R. : C’est lui qui m’a contacté. Je pense qu’il a su que j’avais fait des petites études de philosophie et que je parlais de Nietzsche dans un de mes morceaux (ndlr : « Poète chez les philosophes, philosophe chez les poètes, Nietzche aurait pu être le summum chez les rappeurs. Sans concession, le verbe cru, la poésie aux métaphores cassantes et au rythme sévère… Il est l’artiste comme on n’en fait plus »)
Qu’avez-vous en commun avec lui au-delà des questions de styles et de générations ?

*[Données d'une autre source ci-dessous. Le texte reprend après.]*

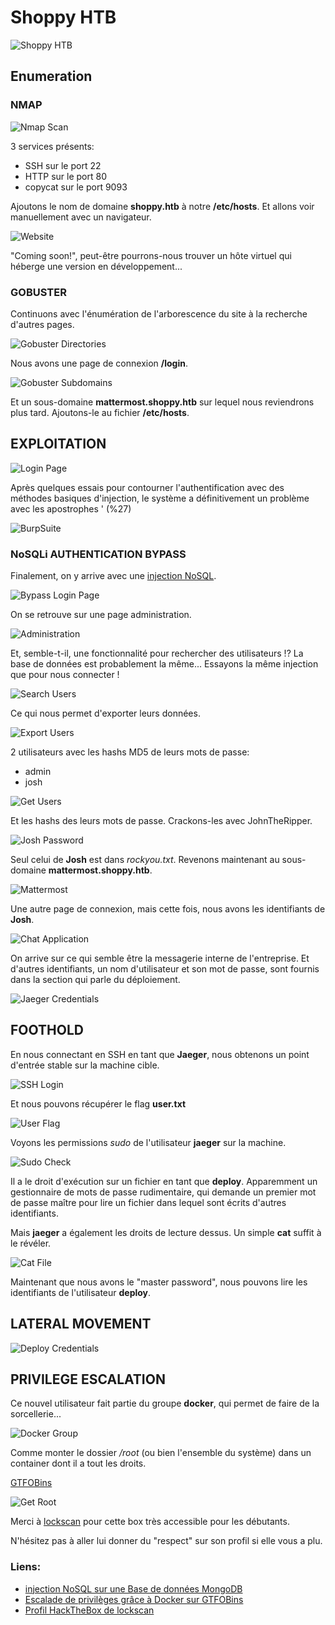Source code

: # Shoppy HTB

![Shoppy HTB](img/Shoppy.png)

## Enumeration

### NMAP

![Nmap Scan](img/01-Nmap.png)

3 services présents:
- SSH sur le port 22
- HTTP sur le port 80
- copycat sur le port 9093

Ajoutons le nom de domaine **shoppy.htb** à notre **/etc/hosts**.
Et allons voir manuellement avec un navigateur.

![Website](img/03-Website.png)

"Coming soon!", peut-être pourrons-nous trouver un hôte virtuel qui héberge une version en développement...

### GOBUSTER

Continuons avec l'énumération de l'arborescence du site à la recherche d'autres pages.

![Gobuster Directories](img/02-Gobuster-dir.png)

Nous avons une page de connexion **/login**.

![Gobuster Subdomains](img/12-Subdomains.png)

Et un sous-domaine **mattermost.shoppy.htb** sur lequel nous reviendrons plus tard. Ajoutons-le au fichier **/etc/hosts**.

## EXPLOITATION

![Login Page](img/04-Login-page.png)

Après quelques essais pour contourner l'authentification avec des méthodes basiques d'injection, le système a définitivement un problème avec les apostrophes ' (%27)

![BurpSuite](img/05-BurpSuite.JPG)

### NoSQLi AUTHENTICATION BYPASS

Finalement, on y arrive avec une [injection NoSQL](https://book.hacktricks.xyz/pentesting-web/nosql-injection#sql-mongo).

![Bypass Login Page](img/06-Bypass-login.png)

On se retrouve sur une page administration.


![Administration](img/07-Administration.png)

Et, semble-t-il, une fonctionnalité pour rechercher des utilisateurs !?
La base de données est probablement la même... Essayons la même injection que pour nous connecter !
 
![Search Users](img/08-Search-Users.png)

Ce qui nous permet d'exporter leurs données.

![Export Users](img/09-Export-Users.png)

2 utilisateurs avec les hashs MD5 de leurs mots de passe:
- admin 
- josh

![Get Users](img/10-Users.JPG)

Et les hashs des leurs mots de passe.
Crackons-les avec JohnTheRipper.

![Josh Password](img/11-Josh.JPG)

Seul celui de **Josh** est dans *rockyou.txt*.
Revenons maintenant au sous-domaine **mattermost.shoppy.htb**.

![Mattermost](img/13-Mattermost.JPG)

Une autre page de connexion, mais cette fois, nous avons les identifiants de **Josh**.

![Chat Application](img/14-Chat-App.JPG)

On arrive sur ce qui semble être la messagerie interne de l'entreprise.
Et d'autres identifiants, un nom d'utilisateur et son mot de passe, sont fournis dans la section qui parle du déploiement.

![Jaeger Credentials](img/15-Jaeger.JPG)

## FOOTHOLD

En nous connectant en SSH en tant que **Jaeger**, nous obtenons un point d'entrée stable sur la machine cible.

![SSH Login](img/16-SSH-Foothold.JPG)

Et nous pouvons récupérer le flag **user.txt**

![User Flag](img/17-User-Flag.JPG)

Voyons les permissions *sudo* de l'utilisateur **jaeger** sur la machine.

![Sudo Check](img/18-Sudo-Check.JPG)

Il a le droit d'exécution sur un fichier en tant que **deploy**. Apparemment un gestionnaire de mots de passe rudimentaire, qui demande un premier mot de passe maître pour lire un fichier dans lequel sont écrits d'autres identifiants.

Mais **jaeger** a également les droits de lecture dessus. Un simple **cat** suffit à le révéler.

![Cat File](img/19-Cat-File.JPG) 

Maintenant que nous avons le "master password", nous pouvons lire les identifiants de l'utilisateur **deploy**.

## LATERAL MOVEMENT

![Deploy Credentials](img/20-Deploy-Creds.JPG)

## PRIVILEGE ESCALATION

Ce nouvel utilisateur fait partie du groupe **docker**, qui permet de faire de la sorcellerie...

![Docker Group](img/21-Docker-Group.JPG)

Comme monter le dossier */root* (ou bien l'ensemble du système) dans un container dont il a tout les droits.

[GTFOBins](https://gtfobins.github.io/gtfobins/docker/#shell)

![Get Root](img/22-Get-Root.JPG)

Merci à [lockscan](https://app.hackthebox.com/users/217870) pour cette box très accessible pour les débutants.

N'hésitez pas à aller lui donner du "respect" sur son profil si elle vous a plu.

### Liens:
- [injection NoSQL sur une Base de données MongoDB](https://book.hacktricks.xyz/pentesting-web/nosql-injection#sql-mongo)
- [Escalade de privilèges grâce à Docker sur GTFOBins](https://gtfobins.github.io/gtfobins/docker/#shell)
- [Profil HackTheBox de lockscan](https://app.hackthebox.com/users/217870)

R. : On a déjà une passion commune pour Nietzsche ! On travaille un peu de la même manière sur ce projet, en laissant beaucoup de place au feeling pour ne pas tomber dans le piège de faire quelque chose d’indigeste et explicatif. On part tous les deux du principe qu’il faut réussir à transporter les gens dans notre univers. Comme Nietzsche transporte le lecteur dans le sien.
Comment est né ce projet de création autour de Nietzsche?
R. : Ce projet est une idée de Jean-Remy Guédon. Je suis arrivé dans le projet alors qu’il était déjà en train de bosser dessus. Concrètement, je choisis des passages entiers extraits des œuvres. Je ne change pas une virgule au texte initial. Je m’impose cette contrainte car il n’y a rien de pire pour l’auditeur que de ne pas savoir exactement ce qu’il écoute. Par contre, je conserve toute ma liberté pour l’interprétation. C’est là que réside toute la difficulté du projet. Nietzsche n’écrivait pas en prose et il faut plusieurs pages pour qu’il nous entraîne dans son univers. Nous à l’inverse, nous avons un temps restreint. Ce n’est pas facile mais j’aime les challenges comme celui-ci. J’ai pour moi l’entraînement de la diction et de la prestance, et, avec Jean-Remy, nous avons de très bons musiciens à nos côtés. Maintenant, c’est à nous de jouer !
Propos recueillis par Jean-Luc Caradec
Lundi 21 mars à 20h30 à la Dynamo de Pantin (93). Tél. 01 49 22 10 10. Places : 16 €. En première partie : le quartet du saxophoniste Emile Parisien.